Sicuramente il nuovo Dpcm andrà a regolare le cene, gli inviti a casa, le tombolate …. Nel mirino sono finite anche le vacanze sulla neve perché “farebbero il paio con le vacanze spensierate con serate in discoteca, della scorsa estate” come detto dal presidente del Consiglio, Giuseppe Conte a Otto e Mezzo. “Non possiamo permetterci di farli restare aperti”.
Il premier Conte ha annunciato che il Governo è a lavoro per gli spostamenti tra Regioni a Natale. “Se continuiamo così a fine mese non avremo più zone rosse”. Ma per le feste di Natale arriveranno delle misure ad hoc.
Si sta lavorando più che altro per il ricongiungimento dei parenti stretti: genitori, figli, partner conviventi e coniugi e che non sono residenti o domiciliati in quel luogo.

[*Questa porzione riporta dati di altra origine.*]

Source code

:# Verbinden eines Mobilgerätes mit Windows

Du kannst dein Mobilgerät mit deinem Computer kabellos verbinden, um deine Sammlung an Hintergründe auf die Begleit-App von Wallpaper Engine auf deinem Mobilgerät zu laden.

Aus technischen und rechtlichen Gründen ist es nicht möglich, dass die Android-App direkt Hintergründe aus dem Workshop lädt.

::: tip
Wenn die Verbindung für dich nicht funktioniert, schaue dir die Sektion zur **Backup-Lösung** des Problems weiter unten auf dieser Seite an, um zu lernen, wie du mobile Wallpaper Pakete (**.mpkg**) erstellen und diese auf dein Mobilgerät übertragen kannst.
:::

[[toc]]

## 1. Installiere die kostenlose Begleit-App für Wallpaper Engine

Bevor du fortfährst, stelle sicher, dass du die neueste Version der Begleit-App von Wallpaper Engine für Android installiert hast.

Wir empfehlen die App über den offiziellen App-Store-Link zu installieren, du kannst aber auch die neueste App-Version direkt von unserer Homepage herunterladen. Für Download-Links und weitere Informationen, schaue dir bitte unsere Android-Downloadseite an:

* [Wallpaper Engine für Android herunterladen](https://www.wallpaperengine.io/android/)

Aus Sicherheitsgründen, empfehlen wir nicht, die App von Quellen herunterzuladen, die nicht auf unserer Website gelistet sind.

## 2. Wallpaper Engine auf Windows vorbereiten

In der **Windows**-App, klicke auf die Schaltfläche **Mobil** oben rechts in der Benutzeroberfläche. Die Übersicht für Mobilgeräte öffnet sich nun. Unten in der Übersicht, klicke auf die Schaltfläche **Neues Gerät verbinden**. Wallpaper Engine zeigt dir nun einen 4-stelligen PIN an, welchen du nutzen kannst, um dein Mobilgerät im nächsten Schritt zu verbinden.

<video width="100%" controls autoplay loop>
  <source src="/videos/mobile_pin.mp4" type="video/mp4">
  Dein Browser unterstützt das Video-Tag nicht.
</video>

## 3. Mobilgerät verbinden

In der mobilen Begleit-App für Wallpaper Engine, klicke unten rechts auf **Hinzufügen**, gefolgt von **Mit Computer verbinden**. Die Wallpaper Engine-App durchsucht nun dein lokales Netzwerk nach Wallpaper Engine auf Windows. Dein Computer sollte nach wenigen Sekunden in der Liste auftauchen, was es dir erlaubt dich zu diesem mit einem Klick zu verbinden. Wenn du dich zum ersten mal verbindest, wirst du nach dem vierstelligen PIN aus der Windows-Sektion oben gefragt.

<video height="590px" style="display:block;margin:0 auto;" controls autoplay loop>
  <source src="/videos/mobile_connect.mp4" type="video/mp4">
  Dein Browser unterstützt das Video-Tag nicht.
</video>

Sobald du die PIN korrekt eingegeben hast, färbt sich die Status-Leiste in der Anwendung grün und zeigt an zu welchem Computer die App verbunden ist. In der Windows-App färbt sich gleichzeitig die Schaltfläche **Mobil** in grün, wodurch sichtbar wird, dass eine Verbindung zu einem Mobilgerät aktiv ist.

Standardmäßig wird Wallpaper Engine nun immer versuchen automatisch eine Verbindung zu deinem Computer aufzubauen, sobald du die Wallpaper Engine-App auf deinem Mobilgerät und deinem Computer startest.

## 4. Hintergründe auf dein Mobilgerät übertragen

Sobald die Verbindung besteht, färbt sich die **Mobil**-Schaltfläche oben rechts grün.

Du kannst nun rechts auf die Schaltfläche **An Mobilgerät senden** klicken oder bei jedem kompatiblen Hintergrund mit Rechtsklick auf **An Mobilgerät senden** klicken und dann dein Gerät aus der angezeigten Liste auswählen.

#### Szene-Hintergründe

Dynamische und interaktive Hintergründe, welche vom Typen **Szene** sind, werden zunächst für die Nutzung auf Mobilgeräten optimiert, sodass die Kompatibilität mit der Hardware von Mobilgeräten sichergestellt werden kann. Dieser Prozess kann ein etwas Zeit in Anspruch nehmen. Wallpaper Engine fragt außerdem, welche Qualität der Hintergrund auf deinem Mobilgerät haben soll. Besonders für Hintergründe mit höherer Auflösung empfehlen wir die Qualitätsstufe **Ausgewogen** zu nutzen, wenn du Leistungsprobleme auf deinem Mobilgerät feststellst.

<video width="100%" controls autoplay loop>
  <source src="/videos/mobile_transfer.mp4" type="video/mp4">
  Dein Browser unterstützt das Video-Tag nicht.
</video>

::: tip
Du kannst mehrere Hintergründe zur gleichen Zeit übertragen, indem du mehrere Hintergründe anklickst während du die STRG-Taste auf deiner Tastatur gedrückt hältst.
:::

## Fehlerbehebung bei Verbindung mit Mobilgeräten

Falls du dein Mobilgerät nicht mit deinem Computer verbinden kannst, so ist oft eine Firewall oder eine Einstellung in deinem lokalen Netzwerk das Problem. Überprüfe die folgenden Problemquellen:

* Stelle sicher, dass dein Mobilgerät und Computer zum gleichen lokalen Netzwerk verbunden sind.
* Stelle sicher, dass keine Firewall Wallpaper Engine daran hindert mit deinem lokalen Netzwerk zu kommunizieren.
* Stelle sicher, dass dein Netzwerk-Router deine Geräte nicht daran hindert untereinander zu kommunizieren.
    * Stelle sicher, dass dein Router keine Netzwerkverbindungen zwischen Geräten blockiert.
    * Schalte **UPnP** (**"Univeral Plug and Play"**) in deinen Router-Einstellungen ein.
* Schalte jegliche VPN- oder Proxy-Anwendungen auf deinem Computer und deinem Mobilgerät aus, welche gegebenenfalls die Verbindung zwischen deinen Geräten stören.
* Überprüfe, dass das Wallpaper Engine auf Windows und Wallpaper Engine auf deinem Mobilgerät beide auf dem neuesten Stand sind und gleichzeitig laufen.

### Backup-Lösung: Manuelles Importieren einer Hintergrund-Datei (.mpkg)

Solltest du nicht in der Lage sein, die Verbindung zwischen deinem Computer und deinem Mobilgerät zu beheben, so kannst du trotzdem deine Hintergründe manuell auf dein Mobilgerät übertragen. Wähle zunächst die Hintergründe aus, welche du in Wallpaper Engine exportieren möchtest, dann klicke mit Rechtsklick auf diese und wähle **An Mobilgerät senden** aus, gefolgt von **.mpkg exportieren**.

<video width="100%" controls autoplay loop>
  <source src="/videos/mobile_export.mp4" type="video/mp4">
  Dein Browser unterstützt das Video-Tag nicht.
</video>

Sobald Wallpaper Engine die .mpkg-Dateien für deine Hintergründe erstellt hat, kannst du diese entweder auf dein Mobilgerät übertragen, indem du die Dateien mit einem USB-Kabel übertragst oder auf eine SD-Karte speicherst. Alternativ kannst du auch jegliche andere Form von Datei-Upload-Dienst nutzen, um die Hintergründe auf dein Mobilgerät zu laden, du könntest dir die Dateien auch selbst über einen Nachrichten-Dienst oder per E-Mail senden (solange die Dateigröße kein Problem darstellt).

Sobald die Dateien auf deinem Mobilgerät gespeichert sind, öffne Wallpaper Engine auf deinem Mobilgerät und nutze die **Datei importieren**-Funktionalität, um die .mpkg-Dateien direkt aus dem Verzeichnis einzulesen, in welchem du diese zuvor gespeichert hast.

Ma allo stesso tempo non sarà possibile riunire intere famiglie all’interno di una singola abitazione.
A guardare al Natale come un Natale in emergenza è il viceministro alla Salute, Pierpaolo Sileri a Mattino 5.
“E’ inutile che ci giriamo in torno – ha detto come riportato dall’Adnkronos – tra regali, baci e abbracci in situazioni con anziani di 80-85 anni basta un solo positivo e si rischia una strage”.
“I dati – ha proseguito ancora Sileri – sono in miglioramento, è innegabile, grazie all’ultimo Dpcm”.
“Un impianto di regole nazionali con restrizioni più forti, con zone rosse e arancioni, riduce l’esposizione al virus e riduce i contagi”.
“Quello che manca è la riduzione della pressione sugli ospedali”.
“Finché non diminuisce la pressione sul servizio sanitario nazionale, la situazione resta in sospeso. O meglio, sono sicuro che il quadro migliorerà e verranno alleggerite le condizioni delle regioni rosse e arancioni, bisogna aspettare un paio di settimane”.
“Ma tra un mese ipotizzo che una Regione avrà alcune zone ancora rosse e altre arancioni: in queste aree nulla cambierà rispetto a oggi”.